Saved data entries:
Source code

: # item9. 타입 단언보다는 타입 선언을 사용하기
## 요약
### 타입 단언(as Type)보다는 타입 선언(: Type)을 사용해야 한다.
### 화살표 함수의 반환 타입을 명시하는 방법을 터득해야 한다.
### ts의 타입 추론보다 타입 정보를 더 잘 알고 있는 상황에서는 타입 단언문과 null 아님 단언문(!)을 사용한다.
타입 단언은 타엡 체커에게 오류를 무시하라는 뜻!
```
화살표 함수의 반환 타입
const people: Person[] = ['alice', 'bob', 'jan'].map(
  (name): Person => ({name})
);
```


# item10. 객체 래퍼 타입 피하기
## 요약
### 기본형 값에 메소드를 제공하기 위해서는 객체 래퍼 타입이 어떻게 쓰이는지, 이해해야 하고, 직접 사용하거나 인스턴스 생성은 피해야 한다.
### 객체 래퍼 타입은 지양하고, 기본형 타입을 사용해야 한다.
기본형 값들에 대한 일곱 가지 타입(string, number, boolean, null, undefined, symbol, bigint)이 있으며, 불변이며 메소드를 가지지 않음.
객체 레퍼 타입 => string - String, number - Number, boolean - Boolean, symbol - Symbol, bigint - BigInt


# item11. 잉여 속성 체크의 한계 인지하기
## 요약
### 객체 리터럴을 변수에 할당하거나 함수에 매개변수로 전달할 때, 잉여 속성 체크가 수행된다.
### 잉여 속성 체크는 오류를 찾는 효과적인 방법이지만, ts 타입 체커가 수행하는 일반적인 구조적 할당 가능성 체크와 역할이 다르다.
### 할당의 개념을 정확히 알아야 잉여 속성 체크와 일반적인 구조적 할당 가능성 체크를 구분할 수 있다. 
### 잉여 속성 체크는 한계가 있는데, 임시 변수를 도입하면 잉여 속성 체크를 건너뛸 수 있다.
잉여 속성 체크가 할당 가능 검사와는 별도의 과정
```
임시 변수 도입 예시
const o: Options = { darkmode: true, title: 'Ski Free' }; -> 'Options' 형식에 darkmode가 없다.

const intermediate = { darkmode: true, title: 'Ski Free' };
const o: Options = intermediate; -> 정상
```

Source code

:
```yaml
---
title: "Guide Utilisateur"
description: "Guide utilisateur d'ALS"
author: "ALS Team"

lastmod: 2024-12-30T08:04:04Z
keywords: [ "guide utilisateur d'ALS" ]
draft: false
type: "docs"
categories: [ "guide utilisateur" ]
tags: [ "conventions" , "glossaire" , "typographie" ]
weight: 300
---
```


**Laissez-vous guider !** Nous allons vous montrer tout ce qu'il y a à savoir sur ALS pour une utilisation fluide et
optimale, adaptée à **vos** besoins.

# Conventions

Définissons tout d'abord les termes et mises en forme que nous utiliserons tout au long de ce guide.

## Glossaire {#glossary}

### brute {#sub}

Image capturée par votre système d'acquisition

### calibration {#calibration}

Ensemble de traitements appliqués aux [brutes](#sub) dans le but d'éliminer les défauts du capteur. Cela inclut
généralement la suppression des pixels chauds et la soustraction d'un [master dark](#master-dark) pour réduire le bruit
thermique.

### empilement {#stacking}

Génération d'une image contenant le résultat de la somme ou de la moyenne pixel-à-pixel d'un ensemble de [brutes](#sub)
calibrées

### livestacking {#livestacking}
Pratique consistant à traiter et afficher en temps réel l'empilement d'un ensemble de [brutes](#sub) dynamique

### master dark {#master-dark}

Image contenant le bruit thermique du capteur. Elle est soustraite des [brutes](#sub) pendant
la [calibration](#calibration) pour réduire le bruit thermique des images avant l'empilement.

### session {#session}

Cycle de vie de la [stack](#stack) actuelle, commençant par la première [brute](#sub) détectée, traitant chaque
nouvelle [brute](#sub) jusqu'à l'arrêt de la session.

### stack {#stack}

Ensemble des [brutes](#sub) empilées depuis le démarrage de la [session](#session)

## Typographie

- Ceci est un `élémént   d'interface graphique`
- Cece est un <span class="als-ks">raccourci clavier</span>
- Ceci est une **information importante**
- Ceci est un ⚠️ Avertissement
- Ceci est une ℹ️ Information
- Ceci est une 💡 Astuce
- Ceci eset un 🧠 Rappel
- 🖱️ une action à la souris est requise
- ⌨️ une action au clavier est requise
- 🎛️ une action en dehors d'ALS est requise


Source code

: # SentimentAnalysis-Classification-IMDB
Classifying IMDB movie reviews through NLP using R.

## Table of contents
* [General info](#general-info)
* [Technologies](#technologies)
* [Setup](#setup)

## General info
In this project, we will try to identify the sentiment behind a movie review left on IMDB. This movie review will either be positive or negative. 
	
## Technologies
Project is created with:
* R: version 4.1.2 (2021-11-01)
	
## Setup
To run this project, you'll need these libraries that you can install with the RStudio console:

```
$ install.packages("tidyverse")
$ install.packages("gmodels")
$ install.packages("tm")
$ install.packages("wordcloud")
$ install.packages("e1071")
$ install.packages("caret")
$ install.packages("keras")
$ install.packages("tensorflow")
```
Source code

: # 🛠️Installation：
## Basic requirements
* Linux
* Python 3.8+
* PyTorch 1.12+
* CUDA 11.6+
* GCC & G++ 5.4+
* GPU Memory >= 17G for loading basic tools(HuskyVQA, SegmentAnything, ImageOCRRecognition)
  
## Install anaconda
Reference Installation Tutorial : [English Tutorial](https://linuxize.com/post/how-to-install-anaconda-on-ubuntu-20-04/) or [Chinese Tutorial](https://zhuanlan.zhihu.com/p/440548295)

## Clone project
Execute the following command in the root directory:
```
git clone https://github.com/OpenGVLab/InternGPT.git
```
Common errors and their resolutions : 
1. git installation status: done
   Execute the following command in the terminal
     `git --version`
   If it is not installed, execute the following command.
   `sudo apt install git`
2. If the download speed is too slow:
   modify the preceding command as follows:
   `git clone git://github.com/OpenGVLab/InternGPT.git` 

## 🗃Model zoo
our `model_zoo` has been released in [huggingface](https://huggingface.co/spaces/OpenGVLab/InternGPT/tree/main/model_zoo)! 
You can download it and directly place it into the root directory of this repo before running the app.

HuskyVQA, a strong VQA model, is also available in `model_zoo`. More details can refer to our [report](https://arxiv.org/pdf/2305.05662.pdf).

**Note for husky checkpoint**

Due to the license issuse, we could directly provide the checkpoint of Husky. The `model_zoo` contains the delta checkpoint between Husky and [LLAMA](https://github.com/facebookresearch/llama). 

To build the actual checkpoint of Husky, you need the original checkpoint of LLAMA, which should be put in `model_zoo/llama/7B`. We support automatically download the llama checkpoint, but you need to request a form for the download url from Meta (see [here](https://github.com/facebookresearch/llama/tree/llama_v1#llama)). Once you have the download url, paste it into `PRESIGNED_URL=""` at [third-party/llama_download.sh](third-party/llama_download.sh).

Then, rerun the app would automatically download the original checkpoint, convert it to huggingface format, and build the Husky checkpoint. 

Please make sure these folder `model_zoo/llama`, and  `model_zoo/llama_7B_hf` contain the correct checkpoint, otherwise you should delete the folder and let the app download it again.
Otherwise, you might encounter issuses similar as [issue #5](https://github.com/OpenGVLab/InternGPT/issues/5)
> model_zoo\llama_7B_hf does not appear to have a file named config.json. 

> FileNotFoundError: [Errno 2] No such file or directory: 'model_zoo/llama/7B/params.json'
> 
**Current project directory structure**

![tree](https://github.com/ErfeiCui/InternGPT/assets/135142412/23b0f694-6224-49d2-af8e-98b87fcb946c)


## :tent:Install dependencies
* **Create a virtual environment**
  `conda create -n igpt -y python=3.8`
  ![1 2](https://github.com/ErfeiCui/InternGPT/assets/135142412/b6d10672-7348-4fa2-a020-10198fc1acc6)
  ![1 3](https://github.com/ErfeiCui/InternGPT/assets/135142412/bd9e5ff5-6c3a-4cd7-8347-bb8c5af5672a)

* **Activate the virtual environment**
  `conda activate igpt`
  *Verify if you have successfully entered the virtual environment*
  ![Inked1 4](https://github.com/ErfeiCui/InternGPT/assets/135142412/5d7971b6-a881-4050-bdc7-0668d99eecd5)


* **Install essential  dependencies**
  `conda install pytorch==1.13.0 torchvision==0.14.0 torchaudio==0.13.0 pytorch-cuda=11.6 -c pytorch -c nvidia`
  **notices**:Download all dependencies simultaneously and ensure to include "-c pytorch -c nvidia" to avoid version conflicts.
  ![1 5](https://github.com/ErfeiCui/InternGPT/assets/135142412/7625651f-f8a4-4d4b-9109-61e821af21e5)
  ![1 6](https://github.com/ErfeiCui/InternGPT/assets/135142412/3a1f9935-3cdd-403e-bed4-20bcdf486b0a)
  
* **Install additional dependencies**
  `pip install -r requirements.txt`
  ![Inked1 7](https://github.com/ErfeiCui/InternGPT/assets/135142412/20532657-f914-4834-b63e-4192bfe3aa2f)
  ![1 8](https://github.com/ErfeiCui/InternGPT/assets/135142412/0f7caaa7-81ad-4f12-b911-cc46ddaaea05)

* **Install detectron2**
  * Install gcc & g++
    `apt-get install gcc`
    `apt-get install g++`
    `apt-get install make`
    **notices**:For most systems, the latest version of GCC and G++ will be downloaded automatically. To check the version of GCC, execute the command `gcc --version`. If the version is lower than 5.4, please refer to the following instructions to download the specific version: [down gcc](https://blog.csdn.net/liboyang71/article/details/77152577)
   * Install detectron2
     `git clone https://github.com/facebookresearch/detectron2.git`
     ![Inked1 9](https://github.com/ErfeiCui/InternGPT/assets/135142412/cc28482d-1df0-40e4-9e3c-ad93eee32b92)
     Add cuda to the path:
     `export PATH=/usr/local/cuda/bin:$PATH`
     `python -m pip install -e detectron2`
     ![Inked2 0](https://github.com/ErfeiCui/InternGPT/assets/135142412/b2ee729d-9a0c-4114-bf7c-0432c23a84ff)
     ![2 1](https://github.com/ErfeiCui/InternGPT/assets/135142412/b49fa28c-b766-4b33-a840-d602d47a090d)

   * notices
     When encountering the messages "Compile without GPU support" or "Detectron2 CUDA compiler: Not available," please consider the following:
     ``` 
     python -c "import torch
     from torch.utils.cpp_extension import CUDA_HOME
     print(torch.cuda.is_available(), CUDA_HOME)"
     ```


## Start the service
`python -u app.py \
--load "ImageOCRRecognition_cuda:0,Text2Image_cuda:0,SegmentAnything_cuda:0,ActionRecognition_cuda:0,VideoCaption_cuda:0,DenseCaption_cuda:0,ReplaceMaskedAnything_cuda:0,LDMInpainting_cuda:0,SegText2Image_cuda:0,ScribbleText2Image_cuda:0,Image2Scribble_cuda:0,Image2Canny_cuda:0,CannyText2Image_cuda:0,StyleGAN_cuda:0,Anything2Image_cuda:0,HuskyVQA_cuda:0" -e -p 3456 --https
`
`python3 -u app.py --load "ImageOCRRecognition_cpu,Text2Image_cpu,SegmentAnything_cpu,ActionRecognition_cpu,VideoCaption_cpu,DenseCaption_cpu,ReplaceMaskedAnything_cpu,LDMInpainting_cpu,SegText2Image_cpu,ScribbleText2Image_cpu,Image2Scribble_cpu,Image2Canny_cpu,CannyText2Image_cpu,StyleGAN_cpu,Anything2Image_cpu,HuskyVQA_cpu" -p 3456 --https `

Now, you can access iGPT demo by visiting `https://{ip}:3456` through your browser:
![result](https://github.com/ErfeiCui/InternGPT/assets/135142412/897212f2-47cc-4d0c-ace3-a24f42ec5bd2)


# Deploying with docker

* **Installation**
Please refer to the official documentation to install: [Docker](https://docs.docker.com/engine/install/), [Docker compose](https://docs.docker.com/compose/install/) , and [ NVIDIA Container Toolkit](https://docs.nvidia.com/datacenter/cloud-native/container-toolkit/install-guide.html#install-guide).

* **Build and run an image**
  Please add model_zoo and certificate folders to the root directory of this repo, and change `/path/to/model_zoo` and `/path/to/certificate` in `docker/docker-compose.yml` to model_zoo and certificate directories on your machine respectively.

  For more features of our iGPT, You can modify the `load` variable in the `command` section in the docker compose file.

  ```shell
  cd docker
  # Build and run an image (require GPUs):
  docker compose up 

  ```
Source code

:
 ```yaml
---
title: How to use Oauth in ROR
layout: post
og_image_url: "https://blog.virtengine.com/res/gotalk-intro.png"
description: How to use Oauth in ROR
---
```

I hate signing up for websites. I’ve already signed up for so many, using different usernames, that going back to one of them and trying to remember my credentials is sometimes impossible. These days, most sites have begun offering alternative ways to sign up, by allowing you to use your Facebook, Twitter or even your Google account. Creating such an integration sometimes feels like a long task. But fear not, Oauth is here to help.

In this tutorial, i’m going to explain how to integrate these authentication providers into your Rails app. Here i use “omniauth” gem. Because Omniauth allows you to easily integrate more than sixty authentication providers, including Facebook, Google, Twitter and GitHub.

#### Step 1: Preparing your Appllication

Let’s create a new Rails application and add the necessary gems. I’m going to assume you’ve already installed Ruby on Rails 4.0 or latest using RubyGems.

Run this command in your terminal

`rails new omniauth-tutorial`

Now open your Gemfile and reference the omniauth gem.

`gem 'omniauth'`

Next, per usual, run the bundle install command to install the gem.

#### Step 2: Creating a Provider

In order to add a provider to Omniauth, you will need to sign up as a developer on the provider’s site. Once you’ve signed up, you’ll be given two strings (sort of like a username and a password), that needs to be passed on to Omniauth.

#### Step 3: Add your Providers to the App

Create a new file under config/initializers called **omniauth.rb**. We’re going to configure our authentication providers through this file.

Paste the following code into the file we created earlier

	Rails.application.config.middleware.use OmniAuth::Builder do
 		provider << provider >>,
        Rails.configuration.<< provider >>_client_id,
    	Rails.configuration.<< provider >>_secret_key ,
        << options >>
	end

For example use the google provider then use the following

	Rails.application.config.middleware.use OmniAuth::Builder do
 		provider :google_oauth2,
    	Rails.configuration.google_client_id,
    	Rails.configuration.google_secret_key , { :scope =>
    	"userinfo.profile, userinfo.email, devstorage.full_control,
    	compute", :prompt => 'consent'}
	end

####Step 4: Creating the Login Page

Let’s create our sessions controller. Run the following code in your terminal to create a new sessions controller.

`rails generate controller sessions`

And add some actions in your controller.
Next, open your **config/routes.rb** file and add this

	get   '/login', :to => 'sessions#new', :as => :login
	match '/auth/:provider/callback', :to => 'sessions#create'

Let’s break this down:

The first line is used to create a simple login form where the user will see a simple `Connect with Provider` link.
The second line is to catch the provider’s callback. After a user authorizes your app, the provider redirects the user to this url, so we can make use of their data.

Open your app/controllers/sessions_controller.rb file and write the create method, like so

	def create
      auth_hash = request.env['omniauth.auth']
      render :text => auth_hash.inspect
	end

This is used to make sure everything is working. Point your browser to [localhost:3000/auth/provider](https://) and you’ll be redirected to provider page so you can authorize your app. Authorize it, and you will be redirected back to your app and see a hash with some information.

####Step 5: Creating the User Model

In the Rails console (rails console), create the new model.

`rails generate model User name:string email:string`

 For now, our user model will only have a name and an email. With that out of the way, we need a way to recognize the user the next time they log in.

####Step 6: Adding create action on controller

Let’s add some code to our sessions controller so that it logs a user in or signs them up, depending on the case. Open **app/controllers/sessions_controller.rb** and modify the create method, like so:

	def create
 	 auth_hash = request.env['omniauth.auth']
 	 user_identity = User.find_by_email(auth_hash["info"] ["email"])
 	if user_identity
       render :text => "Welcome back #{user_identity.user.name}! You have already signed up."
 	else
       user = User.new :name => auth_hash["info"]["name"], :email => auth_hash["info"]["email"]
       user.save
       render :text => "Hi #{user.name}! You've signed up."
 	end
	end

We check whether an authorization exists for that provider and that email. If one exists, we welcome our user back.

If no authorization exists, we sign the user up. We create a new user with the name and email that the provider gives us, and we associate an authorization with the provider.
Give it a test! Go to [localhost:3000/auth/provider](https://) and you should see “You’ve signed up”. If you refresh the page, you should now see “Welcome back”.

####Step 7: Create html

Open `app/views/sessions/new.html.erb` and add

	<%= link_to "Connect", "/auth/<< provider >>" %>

- **Exercise**:
Copy out the data above word for word, starting at its first line and ending with the line that contains "### 객체 리터럴을".

- **Answer space**:
Source code

: # item9. 타입 단언보다는 타입 선언을 사용하기
## 요약
### 타입 단언(as Type)보다는 타입 선언(: Type)을 사용해야 한다.
### 화살표 함수의 반환 타입을 명시하는 방법을 터득해야 한다.
### ts의 타입 추론보다 타입 정보를 더 잘 알고 있는 상황에서는 타입 단언문과 null 아님 단언문(!)을 사용한다.
타입 단언은 타엡 체커에게 오류를 무시하라는 뜻!
```
화살표 함수의 반환 타입
const people: Person[] = ['alice', 'bob', 'jan'].map(
  (name): Person => ({name})
);
```


# item10. 객체 래퍼 타입 피하기
## 요약
### 기본형 값에 메소드를 제공하기 위해서는 객체 래퍼 타입이 어떻게 쓰이는지, 이해해야 하고, 직접 사용하거나 인스턴스 생성은 피해야 한다.
### 객체 래퍼 타입은 지양하고, 기본형 타입을 사용해야 한다.
기본형 값들에 대한 일곱 가지 타입(string, number, boolean, null, undefined, symbol, bigint)이 있으며, 불변이며 메소드를 가지지 않음.
객체 레퍼 타입 => string - String, number - Number, boolean - Boolean, symbol - Symbol, bigint - BigInt


# item11. 잉여 속성 체크의 한계 인지하기
## 요약
### 객체 리터럴을 변수에 할당하거나 함수에 매개변수로 전달할 때, 잉여 속성 체크가 수행된다.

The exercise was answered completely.